Полученный мною при помощи Главного механика ББК, политзаключенного Боролина, алюминиевый голый провод мы подвесили на фидере управления ОЛП «Пушсовхоз» взамен железной проволоки диаметром 7 мм. Эта проволока была установлена на столбы вопреки электротехническим правилам, не допускающим использования железа на низковольтных сетях вследствие большого удельного сопротивления железа и значительного его удельного веса. Совокупность этих двух особенностей железа не позволяет увеличению сечения до нужного эквивалента меди по проводимости. 7 мм железная проволока вызывала большое падение напряжения на фидере при полной загрузке и электролампы в управлении светились красным светом, почти в полнакала. Замена железной проволоки алюминиевым проводом значительно улучшило освещенность управления.
По приезде в Пушсовхоз я обратил внимание на схлестывания проводов в воздушной сети даже при незначительном ветре, вследствие большого провеса проводов между столбами. Схлестывание проводов вызывало короткое замыкание на линиях, а вследствие неисправности воздушных предохранителей на распределительном щите на электростанции и целые группы домов и строений погружались в темноту, так как обесточивались фидеры. Перетяжка пролетов воздушной электросети и приведение к норме воздушных предохранителей с добавлением их на каждое ответвление устранили эти ненормальности и привели к почти бесперебойному снабжению электроэнергией всех абонентов электростанции. Остальной ремонт электросети состоял в смене столбов, изоляторов, крючьев.

Алюминиевый провод, который был лишь заменителем медного, ставшего дефицитным в первые пятилетки индустриализации страны, имел свои отрицательные свойства: большой температурный коэффициент удлинения и малое сопротивление на разрыв. По сути алюминиевый провод не был пригоден неизолированным для воздушных сетей, но за неимением другого монтажники его подвешивали на столбы, а эксплуатационники после этого с ним мучились. В жаркую погоду стрела провеса между столбами настолько увеличивалась, что при ветре провода схлестывались и давали замыкание на линии. В сильный мороз провода натягивались от сокращения и, лопаясь, давали на линии обрыв. Я чересчур возгордился новым управленческим фидером из алюминия и поплатился за это обмораживанием лица в одну студеную февральскую ночь, когда мороз достигал 48* Цельсия.
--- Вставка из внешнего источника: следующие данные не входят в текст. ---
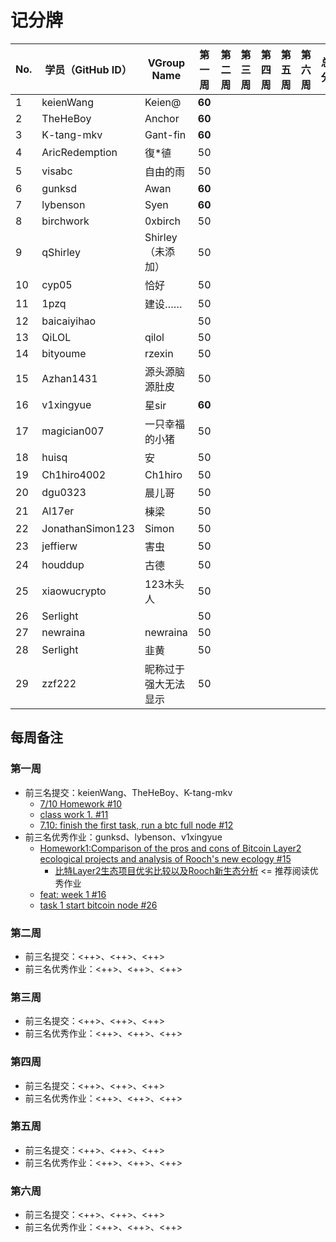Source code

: # 记分牌

| No. | 学员（GitHub ID） | VGroup Name          | 第一周 | 第二周 | 第三周 | 第四周 | 第五周 | 第六周 | 总分 |
|-----|-------------------|----------------------|--------|--------|--------|--------|--------|--------|------|
| 1   | keienWang         | Keien@               | **60** |        |        |        |        |        |      |
| 2   | TheHeBoy          | Anchor               | **60** |        |        |        |        |        |      |
| 3   | K-tang-mkv        | Gant-fin             | **60** |        |        |        |        |        |      |
| 4   | AricRedemption    | 復*徝                | 50     |        |        |        |        |        |      |
| 5   | visabc            | 自由的雨             | 50     |        |        |        |        |        |      |
| 6   | gunksd            | Awan                 | **60** |        |        |        |        |        |      |
| 7   | lybenson          | Syen                 | **60** |        |        |        |        |        |      |
| 8   | birchwork         | 0xbirch              | 50     |        |        |        |        |        |      |
| 9   | qShirley          | Shirley（未添加）    | 50     |        |        |        |        |        |      |
| 10  | cyp05             | 恰好                 | 50     |        |        |        |        |        |      |
| 11  | 1pzq              | 建设……               | 50     |        |        |        |        |        |      |
| 12  | baicaiyihao       |                      | 50     |        |        |        |        |        |      |
| 13  | QiLOL             | qilol                | 50     |        |        |        |        |        |      |
| 14  | bityoume          | rzexin               | 50     |        |        |        |        |        |      |
| 15  | Azhan1431         | 源头源脑源肚皮       | 50     |        |        |        |        |        |      |
| 16  | v1xingyue         | 星sir                | **60** |        |        |        |        |        |      |
| 17  | magician007       | 一只幸福的小猪       | 50     |        |        |        |        |        |      |
| 18  | huisq             | 安                   | 50     |        |        |        |        |        |      |
| 19  | Ch1hiro4002       | Ch1hiro              | 50     |        |        |        |        |        |      |
| 20  | dgu0323           | 晨儿哥               | 50     |        |        |        |        |        |      |
| 21  | Al17er            | 棟梁                 | 50     |        |        |        |        |        |      |
| 22  | JonathanSimon123  | Simon                | 50     |        |        |        |        |        |      |
| 23  | jeffierw          | 害虫                 | 50     |        |        |        |        |        |      |
| 24  | houddup           | 古德                 | 50     |        |        |        |        |        |      |
| 25  | xiaowucrypto      | 123木头人            | 50     |        |        |        |        |        |      |
| 26  | Serlight          |                      | 50     |        |        |        |        |        |      |
| 27  | newraina          | newraina             | 50     |        |        |        |        |        |      |
| 28  | Serlight          | 韭黄                 | 50     |        |        |        |        |        |      |
| 29  | zzf222            | 昵称过于强大无法显示 | 50     |        |        |        |        |        |      |

## 每周备注

### 第一周

- 前三名提交：keienWang、TheHeBoy、K-tang-mkv
  - [7/10 Homework #10](https://github.com/rooch-network/let-us-rooch/pull/10)
  - [class work 1. #11](https://github.com/rooch-network/let-us-rooch/pull/11)
  - [7.10: finish the first task, run a btc full node #12](https://github.com/rooch-network/let-us-rooch/pull/12)
- 前三名优秀作业：gunksd、lybenson、v1xingyue
  - [Homework1:Comparison of the pros and cons of Bitcoin Layer2 ecological projects and analysis of Rooch's new ecology #15](https://github.com/rooch-network/let-us-rooch/pull/15)
    - [比特Layer2生态项目优劣比较以及Rooch新生态分析](https://blushing-ptarmigan-80b.notion.site/Layer2-Rooch-6647d9f7fd9441239774296f27edf85f) <= 推荐阅读优秀作业
  - [feat: week 1 #16](https://github.com/rooch-network/let-us-rooch/pull/16)
  - [task 1 start bitcoin node #26](https://github.com/rooch-network/let-us-rooch/pull/26)

### 第二周

- 前三名提交：<++>、<++>、<++>
- 前三名优秀作业：<++>、<++>、<++>

### 第三周

- 前三名提交：<++>、<++>、<++>
- 前三名优秀作业：<++>、<++>、<++>

### 第四周

- 前三名提交：<++>、<++>、<++>
- 前三名优秀作业：<++>、<++>、<++>

### 第五周

- 前三名提交：<++>、<++>、<++>
- 前三名优秀作业：<++>、<++>、<++>

### 第六周

- 前三名提交：<++>、<++>、<++>
- 前三名优秀作业：<++>、<++>、<++>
Дежурная по распределительному щиту электростанции, жена Морозова, доложила мне о коротком замыкании на фидере управления. Из управления уже несколько раз звонил дежурный по Отделению с требованием дать свет. Каждый раз при включении рубильника фидера на распредщите снова и снова горели предохранители. Предположение дежурной о замыкании на линии было совершенно правильным. Возможно я бы и уговорил ответственного дежурного по управлению обойтись керосиновой лампой до утра, но ночь была тревожная, в управление отделения «Пушсовхоз» с минуты на минуту могло нагрянуть высокое чекистское начальство из управления ББК, да еще с ордой следователей. В эту ночь загорелось и сгорело двухэтажное деревянное здание по соседству с Пушсовхозом на другой стороне Вой-губы. Губа по-местному назывался глубокий залив, которыми изрезано все северное побережье Онежского озера.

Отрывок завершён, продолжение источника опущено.